Results from test program using our custom mutex class

Introduction

I recently was working on a project where several resources needed to be shared among many processes. Easy! I just made use of a Win32 Mutex. This seemed fine at first, but after running test scenarios where the various processes could be locking and releasing the mutex hundreds of thousands of times simultaneously, performance became an issue. I attributed the poor performance to the Win32 mutex (for reasons I get into soon) and thus decided to write my own mutex class. This article describes the mutex class I made (actually, it's a DLL, which is a requirement, but I'll get into that later), how it works, and how it stacks up against the Win32 mutex.

The Problem with Win32 Mutexes

Win32 Mutexes are notoriously slow. Every time a mutex is created the OS must switch from "user mode" to "kernel mode", which in itself can be responsible for hundreds of CPU instructions. If you're locking a shared resource every so often, it's really not a big deal. In that case (especially if there is a network connection involved), the rest of your code is probably using much more time. However if you are constantly hitting the resource as your main information source (such as my proprietary database file example above), all this extra work Win32 mutexes have to do can be a real time hog.

The Solution

I solved the problem by writing my own mutex. It uses a combination of inter-process shared memory, Win32 critical sections (which only switch to "kernel mode" where there is a contention), and the Windows InterlockedExchange function. The kind of inter-process shared memory I'm using is the kind where you create a data segment in a binary (executable or DLL), then flag it as shared memory. The only memory I share in this data segment are two small variables (a LONG and DWORD). I rejected using memory mapped files and other forms of inter-process communication because I didn't want the performance hit I would incur by using those methods. Choosing the shared memory data segment option comes with a price: a DLL must be created to host our mutex (or you can incorporate it into an existing DLL if you don't mind such a thing). Once you've created a DLL project, statements such as those listed below need to be added to one of the files (preferably a .cpp) in the project:

#pragma data_seg(".USRMUTEX_SHARED")
volatile DWORD g_dwDSMutexOwner = 0;
volatile LONG  g_lLocker = 0;
#pragma data_seg()

#pragma comment(linker, "/section:.USRMUTEX_SHARED,rws")

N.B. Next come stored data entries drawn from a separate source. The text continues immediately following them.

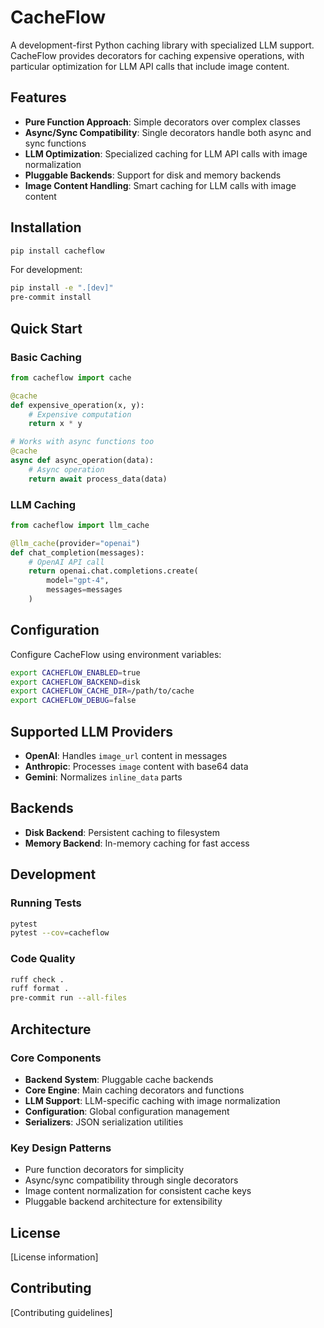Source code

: # CacheFlow

A development-first Python caching library with specialized LLM support. CacheFlow provides decorators for caching expensive operations, with particular optimization for LLM API calls that include image content.

## Features

- **Pure Function Approach**: Simple decorators over complex classes
- **Async/Sync Compatibility**: Single decorators handle both async and sync functions
- **LLM Optimization**: Specialized caching for LLM API calls with image normalization
- **Pluggable Backends**: Support for disk and memory backends
- **Image Content Handling**: Smart caching for LLM calls with image content

## Installation

```bash
pip install cacheflow
```

For development:
```bash
pip install -e ".[dev]"
pre-commit install
```

## Quick Start

### Basic Caching

```python
from cacheflow import cache

@cache
def expensive_operation(x, y):
    # Expensive computation
    return x * y

# Works with async functions too
@cache
async def async_operation(data):
    # Async operation
    return await process_data(data)
```

### LLM Caching

```python
from cacheflow import llm_cache

@llm_cache(provider="openai")
def chat_completion(messages):
    # OpenAI API call
    return openai.chat.completions.create(
        model="gpt-4",
        messages=messages
    )
```

## Configuration

Configure CacheFlow using environment variables:

```bash
export CACHEFLOW_ENABLED=true
export CACHEFLOW_BACKEND=disk
export CACHEFLOW_CACHE_DIR=/path/to/cache
export CACHEFLOW_DEBUG=false
```

## Supported LLM Providers

- **OpenAI**: Handles `image_url` content in messages
- **Anthropic**: Processes `image` content with base64 data
- **Gemini**: Normalizes `inline_data` parts

## Backends

- **Disk Backend**: Persistent caching to filesystem
- **Memory Backend**: In-memory caching for fast access

## Development

### Running Tests

```bash
pytest
pytest --cov=cacheflow
```

### Code Quality

```bash
ruff check .
ruff format .
pre-commit run --all-files
```

## Architecture

### Core Components

- **Backend System**: Pluggable cache backends
- **Core Engine**: Main caching decorators and functions
- **LLM Support**: LLM-specific caching with image normalization
- **Configuration**: Global configuration management
- **Serializers**: JSON serialization utilities

### Key Design Patterns

- Pure function decorators for simplicity
- Async/sync compatibility through single decorators
- Image content normalization for consistent cache keys
- Pluggable backend architecture for extensibility

## License

[License information]

## Contributing

[Contributing guidelines]
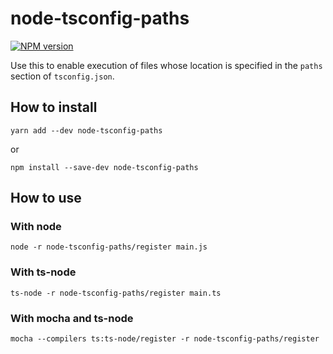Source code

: # node-tsconfig-paths

[![NPM version][npm-image]][npm-url]

Use this to enable execution of files whose location is specified in the `paths` section of `tsconfig.json`.

## How to install

```
yarn add --dev node-tsconfig-paths
```
or
```
npm install --save-dev node-tsconfig-paths
```

## How to use

### With node
`node -r node-tsconfig-paths/register main.js`

### With ts-node
`ts-node -r node-tsconfig-paths/register main.ts`

### With mocha and ts-node
`mocha --compilers ts:ts-node/register -r node-tsconfig-paths/register`

[npm-image]: https://img.shields.io/npm/v/node-tsconfig-paths.svg?style=flat
[npm-url]: https://www.npmjs.com/package/node-tsconfig-paths
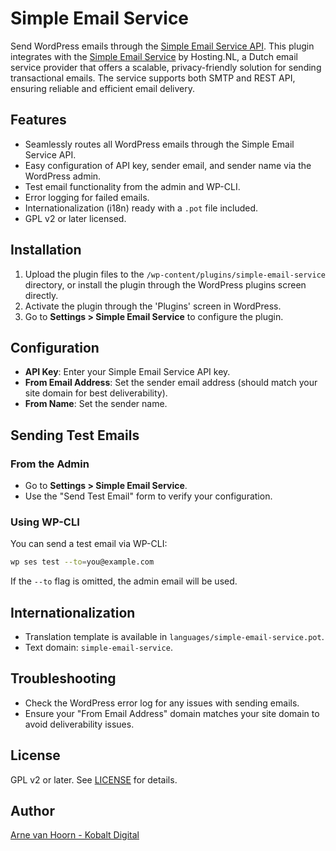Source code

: # Simple Email Service

Send WordPress emails through the [Simple Email Service API](https://api.simplemailservice.eu/). This plugin integrates with the [Simple Email Service](https://hosting.nl/products/simple-email-service/) by Hosting.NL, a Dutch email service provider that offers a scalable, privacy-friendly solution for sending transactional emails. The service supports both SMTP and REST API, ensuring reliable and efficient email delivery.

## Features

- Seamlessly routes all WordPress emails through the Simple Email Service API.
- Easy configuration of API key, sender email, and sender name via the WordPress admin.
- Test email functionality from the admin and WP-CLI.
- Error logging for failed emails.
- Internationalization (i18n) ready with a `.pot` file included.
- GPL v2 or later licensed.

## Installation

1. Upload the plugin files to the `/wp-content/plugins/simple-email-service` directory, or install the plugin through the WordPress plugins screen directly.
2. Activate the plugin through the 'Plugins' screen in WordPress.
3. Go to **Settings > Simple Email Service** to configure the plugin.

## Configuration

- **API Key**: Enter your Simple Email Service API key.
- **From Email Address**: Set the sender email address (should match your site domain for best deliverability).
- **From Name**: Set the sender name.

## Sending Test Emails

### From the Admin

- Go to **Settings > Simple Email Service**.
- Use the "Send Test Email" form to verify your configuration.

### Using WP-CLI

You can send a test email via WP-CLI:

```sh
wp ses test --to=you@example.com
```

If the `--to` flag is omitted, the admin email will be used.

## Internationalization

- Translation template is available in `languages/simple-email-service.pot`.
- Text domain: `simple-email-service`.

## Troubleshooting

- Check the WordPress error log for any issues with sending emails.
- Ensure your "From Email Address" domain matches your site domain to avoid deliverability issues.

## License

GPL v2 or later. See [LICENSE](https://www.gnu.org/licenses/gpl-2.0.html) for details.

## Author

[Arne van Hoorn - Kobalt Digital](https://kobaltdigital.nl)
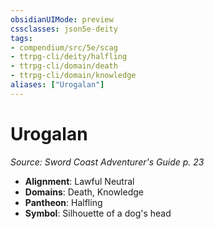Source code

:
 ```yaml
---
obsidianUIMode: preview
cssclasses: json5e-deity
tags:
- compendium/src/5e/scag
- ttrpg-cli/deity/halfling
- ttrpg-cli/domain/death
- ttrpg-cli/domain/knowledge
aliases: ["Urogalan"]
---
```

# Urogalan
*Source: Sword Coast Adventurer's Guide p. 23* 

- **Alignment**: Lawful Neutral
- **Domains**: Death, Knowledge
- **Pantheon**: Halfling
- **Symbol**: Silhouette of a dog's head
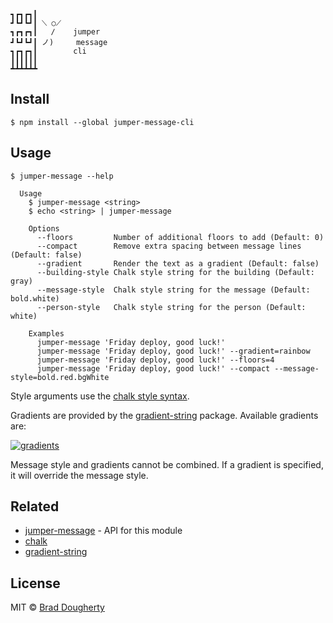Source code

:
 ```
┓┏┓┏┓┃
┛┗┛┗┛┃ ⟍ ○⟋
┓┏┓┏┓┃   ∕    jumper
┛┗┛┗┛┃ ノ)     message
┓┏┓┏┓┃        cli
┃┃┃┃┃┃
┻┻┻┻┻┻
```


## Install

```
$ npm install --global jumper-message-cli
```


## Usage

```
$ jumper-message --help

  Usage
    $ jumper-message <string>
    $ echo <string> | jumper-message

	Options
	  --floors         Number of additional floors to add (Default: 0)
	  --compact        Remove extra spacing between message lines (Default: false)
	  --gradient       Render the text as a gradient (Default: false)
	  --building-style Chalk style string for the building (Default: gray)
	  --message-style  Chalk style string for the message (Default: bold.white)
	  --person-style   Chalk style string for the person (Default: white)

	Examples
	  jumper-message 'Friday deploy, good luck!'
	  jumper-message 'Friday deploy, good luck!' --gradient=rainbow
	  jumper-message 'Friday deploy, good luck!' --floors=4
	  jumper-message 'Friday deploy, good luck!' --compact --message-style=bold.red.bgWhite
```

Style arguments use the [chalk style syntax](https://github.com/chalk/chalk#styles).

Gradients are provided by the [gradient-string](https://github.com/bokub/gradient-string) package. Available gradients are:

[![gradients](https://i.imgur.com/ptmGdgt.png)](https://github.com/bokub/gradient-string#available-built-in-gradients)

Message style and gradients cannot be combined. If a gradient is specified, it will override the message style.

## Related

* [jumper-message](https://github.com/bdougherty/jumper-message) - API for this module
* [chalk](https://github.com/chalk/chalk)
* [gradient-string](https://github.com/bokub/gradient-string)

## License

MIT © [Brad Dougherty](https://brad.is)
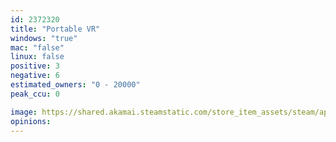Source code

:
 ```yaml
---
id: 2372320
title: "Portable VR"
windows: "true"
mac: "false"
linux: false
positive: 3
negative: 6
estimated_owners: "0 - 20000"
peak_ccu: 0

image: https://shared.akamai.steamstatic.com/store_item_assets/steam/apps/2372320/header.jpg?t=1681318769
opinions:
---
```

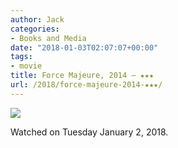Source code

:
 ```yaml
---
author: Jack
categories:
- Books and Media
date: "2018-01-03T02:07:07+00:00"
tags:
- movie
title: Force Majeure, 2014 – ★★★
url: /2018/force-majeure-2014-★★★/
---
```

![][1]

Watched on Tuesday January 2, 2018.

 [1]: https://a.ltrbxd.com/resized/sm/upload/3e/zo/pi/15/rGMtc9AtZsnWSSL5VnLaGvx1PI6-0-150-0-225-crop.jpg?k=a3b040f628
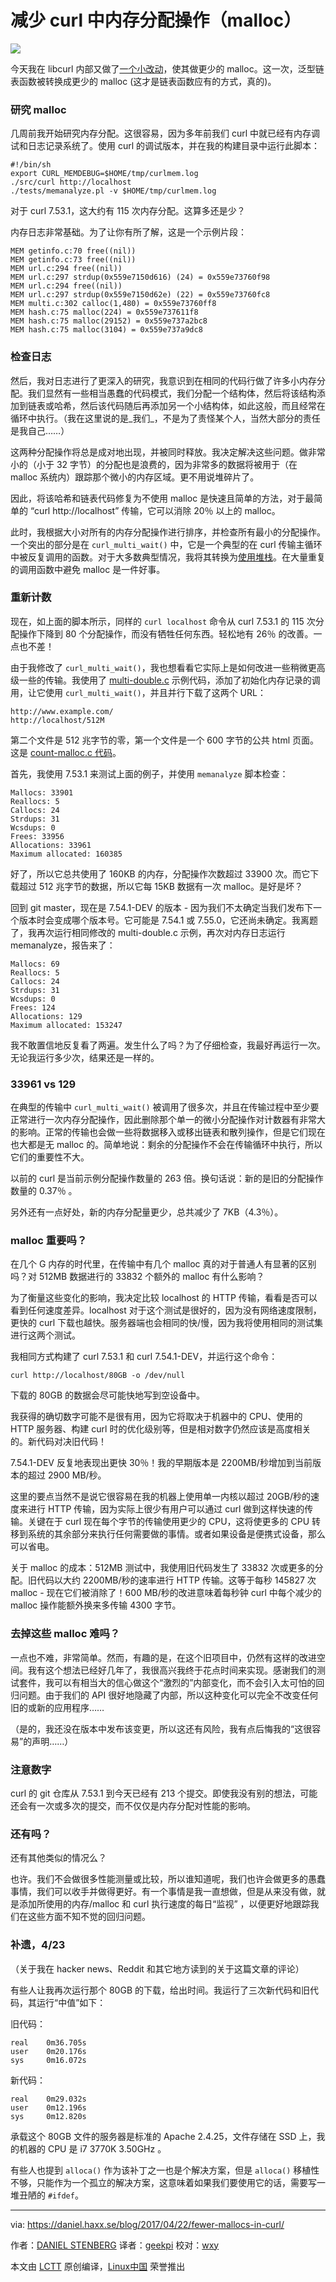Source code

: 减少 curl 中内存分配操作（malloc）
===========================================================

![](https://daniel.haxx.se/blog/wp-content/uploads/2016/09/IMG_20160916_122707-1038x576.jpg)
	
今天我在 libcurl 内部又做了[一个小改动][4]，使其做更少的 malloc。这一次，泛型链表函数被转换成更少的 malloc (这才是链表函数应有的方式，真的)。

### 研究 malloc

几周前我开始研究内存分配。这很容易，因为多年前我们 curl 中就已经有内存调试和日志记录系统了。使用 curl 的调试版本，并在我的构建目录中运行此脚本：

```
#!/bin/sh
export CURL_MEMDEBUG=$HOME/tmp/curlmem.log
./src/curl http://localhost
./tests/memanalyze.pl -v $HOME/tmp/curlmem.log
```

对于 curl 7.53.1，这大约有 115 次内存分配。这算多还是少？

内存日志非常基础。为了让你有所了解，这是一个示例片段：

```
MEM getinfo.c:70 free((nil))
MEM getinfo.c:73 free((nil))
MEM url.c:294 free((nil))
MEM url.c:297 strdup(0x559e7150d616) (24) = 0x559e73760f98
MEM url.c:294 free((nil))
MEM url.c:297 strdup(0x559e7150d62e) (22) = 0x559e73760fc8
MEM multi.c:302 calloc(1,480) = 0x559e73760ff8
MEM hash.c:75 malloc(224) = 0x559e737611f8
MEM hash.c:75 malloc(29152) = 0x559e737a2bc8
MEM hash.c:75 malloc(3104) = 0x559e737a9dc8
```

### 检查日志

然后，我对日志进行了更深入的研究，我意识到在相同的代码行做了许多小内存分配。我们显然有一些相当愚蠢的代码模式，我们分配一个结构体，然后将该结构添加到链表或哈希，然后该代码随后再添加另一个小结构体，如此这般，而且经常在循环中执行。（我在这里说的是_我们_，不是为了责怪某个人，当然大部分的责任是我自己……）

这两种分配操作将总是成对地出现，并被同时释放。我决定解决这些问题。做非常小的（小于 32 字节）的分配也是浪费的，因为非常多的数据将被用于（在 malloc 系统内）跟踪那个微小的内存区域。更不用说堆碎片了。

因此，将该哈希和链表代码修复为不使用 malloc 是快速且简单的方法，对于最简单的 “curl http://localhost” 传输，它可以消除 20％ 以上的 malloc。

此时，我根据大小对所有的内存分配操作进行排序，并检查所有最小的分配操作。一个突出的部分是在 `curl_multi_wait()` 中，它是一个典型的在 curl 传输主循环中被反复调用的函数。对于大多数典型情况，我将其转换为[使用堆栈][5]。在大量重复的调用函数中避免 malloc 是一件好事。

### 重新计数

现在，如上面的脚本所示，同样的 `curl localhost` 命令从 curl 7.53.1 的 115 次分配操作下降到 80 个分配操作，而没有牺牲任何东西。轻松地有 26％ 的改善。一点也不差！

由于我修改了 `curl_multi_wait()`，我也想看看它实际上是如何改进一些稍微更高级一些的传输。我使用了 [multi-double.c][6] 示例代码，添加了初始化内存记录的调用，让它使用 `curl_multi_wait()`，并且并行下载了这两个 URL：

```
http://www.example.com/
http://localhost/512M
```

第二个文件是 512 兆字节的零，第一个文件是一个 600 字节的公共 html 页面。这是 [count-malloc.c 代码][7]。

首先，我使用 7.53.1 来测试上面的例子，并使用 `memanalyze` 脚本检查：

```
Mallocs: 33901
Reallocs: 5
Callocs: 24
Strdups: 31
Wcsdups: 0
Frees: 33956
Allocations: 33961
Maximum allocated: 160385
```

好了，所以它总共使用了 160KB 的内存，分配操作次数超过 33900 次。而它下载超过 512 兆字节的数据，所以它每 15KB 数据有一次 malloc。是好是坏？

回到 git master，现在是 7.54.1-DEV 的版本 - 因为我们不太确定当我们发布下一个版本时会变成哪个版本号。它可能是 7.54.1 或 7.55.0，它还尚未确定。我离题了，我再次运行相同修改的 multi-double.c 示例，再次对内存日志运行 memanalyze，报告来了：

```
Mallocs: 69
Reallocs: 5
Callocs: 24
Strdups: 31
Wcsdups: 0
Frees: 124
Allocations: 129
Maximum allocated: 153247
```

我不敢置信地反复看了两遍。发生什么了吗？为了仔细检查，我最好再运行一次。无论我运行多少次，结果还是一样的。

### 33961 vs 129

在典型的传输中 `curl_multi_wait()` 被调用了很多次，并且在传输过程中至少要正常进行一次内存分配操作，因此删除那个单一的微小分配操作对计数器有非常大的影响。正常的传输也会做一些将数据移入或移出链表和散列操作，但是它们现在也大都是无 malloc 的。简单地说：剩余的分配操作不会在传输循环中执行，所以它们的重要性不大。

以前的 curl 是当前示例分配操作数量的 263 倍。换句话说：新的是旧的分配操作数量的 0.37％ 。

另外还有一点好处，新的内存分配量更少，总共减少了 7KB（4.3％）。

### malloc 重要吗？

在几个 G 内存的时代里，在传输中有几个 malloc 真的对于普通人有显著的区别吗？对 512MB 数据进行的 33832 个额外的 malloc 有什么影响？

为了衡量这些变化的影响，我决定比较 localhost 的 HTTP 传输，看看是否可以看到任何速度差异。localhost 对于这个测试是很好的，因为没有网络速度限制，更快的 curl 下载也越快。服务器端也会相同的快/慢，因为我将使用相同的测试集进行这两个测试。

我相同方式构建了 curl 7.53.1 和 curl 7.54.1-DEV，并运行这个命令：

```
curl http://localhost/80GB -o /dev/null
```

下载的 80GB 的数据会尽可能快地写到空设备中。

我获得的确切数字可能不是很有用，因为它将取决于机器中的 CPU、使用的 HTTP 服务器、构建 curl 时的优化级别等，但是相对数字仍然应该是高度相关的。新代码对决旧代码！

7.54.1-DEV 反复地表现出更快 30％！我的早期版本是 2200MB/秒增加到当前版本的超过 2900 MB/秒。

这里的要点当然不是说它很容易在我的机器上使用单一内核以超过 20GB/秒的速度来进行 HTTP 传输，因为实际上很少有用户可以通过 curl 做到这样快速的传输。关键在于 curl 现在每个字节的传输使用更少的 CPU，这将使更多的 CPU 转移到系统的其余部分来执行任何需要做的事情。或者如果设备是便携式设备，那么可以省电。

关于 malloc 的成本：512MB 测试中，我使用旧代码发生了 33832 次或更多的分配。旧代码以大约 2200MB/秒的速率进行 HTTP 传输。这等于每秒 145827 次 malloc - 现在它们被消除了！600 MB/秒的改进意味着每秒钟 curl 中每个减少的 malloc 操作能额外换来多传输 4300 字节。

### 去掉这些 malloc 难吗？

一点也不难，非常简单。然而，有趣的是，在这个旧项目中，仍然有这样的改进空间。我有这个想法已经好几年了，我很高兴我终于花点时间来实现。感谢我们的测试套件，我可以有相当大的信心做这个“激烈的”内部变化，而不会引入太可怕的回归问题。由于我们的 API 很好地隐藏了内部，所以这种变化可以完全不改变任何旧的或新的应用程序……

（是的，我还没在版本中发布该变更，所以这还有风险，我有点后悔我的“这很容易”的声明……）

### 注意数字

curl 的 git 仓库从 7.53.1 到今天已经有 213 个提交。即使我没有别的想法，可能还会有一次或多次的提交，而不仅仅是内存分配对性能的影响。

### 还有吗？

还有其他类似的情况么？

也许。我们不会做很多性能测量或比较，所以谁知道呢，我们也许会做更多的愚蠢事情，我们可以收手并做得更好。有一个事情是我一直想做，但是从来没有做，就是添加所使用的内存/malloc 和 curl 执行速度的每日“监视” ，以便更好地跟踪我们在这些方面不知不觉的回归问题。

### 补遗，4/23

（关于我在 hacker news、Reddit 和其它地方读到的关于这篇文章的评论）

有些人让我再次运行那个 80GB 的下载，给出时间。我运行了三次新代码和旧代码，其运行“中值”如下：

旧代码：

```
real    0m36.705s
user    0m20.176s
sys     0m16.072s
```

新代码：

```
real    0m29.032s
user    0m12.196s
sys     0m12.820s
```

承载这个 80GB 文件的服务器是标准的 Apache 2.4.25，文件存储在 SSD 上，我的机器的 CPU 是 i7 3770K 3.50GHz 。

有些人也提到 `alloca()` 作为该补丁之一也是个解决方案，但是 `alloca()` 移植性不够，只能作为一个孤立的解决方案，这意味着如果我们要使用它的话，需要写一堆丑陋的 `#ifdef`。

--------------------------------------------------------------------------------

via: https://daniel.haxx.se/blog/2017/04/22/fewer-mallocs-in-curl/

作者：[DANIEL STENBERG][a]
译者：[geekpi](https://github.com/geekpi)
校对：[wxy](https://github.com/wxy)

本文由 [LCTT](https://github.com/LCTT/TranslateProject) 原创编译，[Linux中国](https://linux.cn/) 荣誉推出

[a]:https://daniel.haxx.se/blog/author/daniel/
[1]:https://daniel.haxx.se/blog/author/daniel/
[2]:https://daniel.haxx.se/blog/2017/04/22/fewer-mallocs-in-curl/
[3]:https://daniel.haxx.se/blog/2017/04/22/fewer-mallocs-in-curl/#comments
[4]:https://github.com/curl/curl/commit/cbae73e1dd95946597ea74ccb580c30f78e3fa73
[5]:https://github.com/curl/curl/commit/5f1163517e1597339d
[6]:https://github.com/curl/curl/commit/5f1163517e1597339d
[7]:https://gist.github.com/bagder/dc4a42cb561e791e470362da7ef731d3
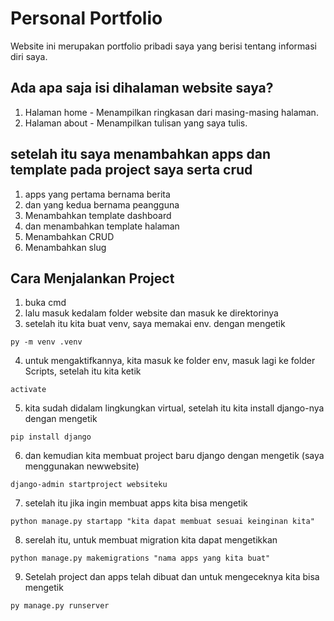 # Personal Portfolio

Website ini merupakan portfolio pribadi saya yang berisi tentang informasi diri saya.

## Ada apa saja isi dihalaman website saya?

1. Halaman home - Menampilkan ringkasan dari masing-masing halaman.
2. Halaman about - Menampilkan tulisan yang saya tulis.

## setelah itu saya menambahkan apps dan template pada project saya serta crud
1. apps yang pertama bernama berita 
2. dan yang kedua bernama peangguna
3. Menambahkan template dashboard
4. dan menambahkan template halaman
5. Menambahkan CRUD
6. Menambahkan slug

## Cara Menjalankan Project
1. buka cmd
2. lalu masuk kedalam folder website dan masuk ke direktorinya
3. setelah itu kita buat venv, saya memakai env. dengan mengetik 
```
py -m venv .venv
```
4. untuk mengaktifkannya, kita masuk ke folder env, masuk lagi ke folder Scripts, setelah itu kita ketik 
```
activate
```
5. kita sudah didalam lingkungkan virtual, setelah itu kita install django-nya dengan mengetik 
```
pip install django
```
6. dan kemudian kita membuat project baru django dengan mengetik  (saya menggunakan newwebsite)
```
django-admin startproject websiteku
```
7. setelah itu jika ingin membuat apps kita bisa mengetik
```
python manage.py startapp "kita dapat membuat sesuai keinginan kita"
```
8. serelah itu, untuk membuat migration kita dapat mengetikkan
```
python manage.py makemigrations "nama apps yang kita buat"
```
9. Setelah project dan apps telah dibuat dan untuk mengeceknya kita bisa mengetik 
```
py manage.py runserver
```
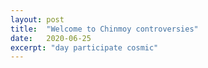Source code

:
 ```yaml
---
layout: post
title:  "Welcome to Chinmoy controversies"
date:   2020-06-25
excerpt: "day participate cosmic"
---
```

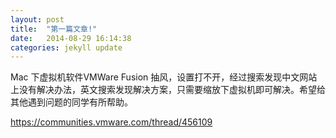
 ```yaml
---
layout: post
title:  "第一篇文章!"
date:   2014-08-29 16:14:38
categories: jekyll update
---
```

Mac 下虚拟机软件VMWare Fusion 抽风，设置打不开，经过搜索发现中文网站上没有解决办法，英文搜索发现解决方案，只需要缩放下虚拟机即可解决。希望给其他遇到问题的同学有所帮助。

https://communities.vmware.com/thread/456109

The mutex object will be implemented as a C++ class I'll refer to as "the mutex class". The class and it's methods will be exports of the DLL. The mutex class essentially has only a constructor and destructor for its methods along with three member variables, all three of which are static. The first static member variable is an unsigned long whose purpose is to keep track of the number of recurring times that the same thread of the same process gained exclusive access to the mutex (another way of saying "exclusive access" would be "a lock"; what I meant by "recurring" is "locked a second or third time or so on before releasing all of it's locks"). The second static member variable holds the ID of the process that created the instance of our mutex class we're manipulating. The third static member variable is a Win32 critical section. We initialize our first two static member variables to zero and our third using InitializeCriticalSection.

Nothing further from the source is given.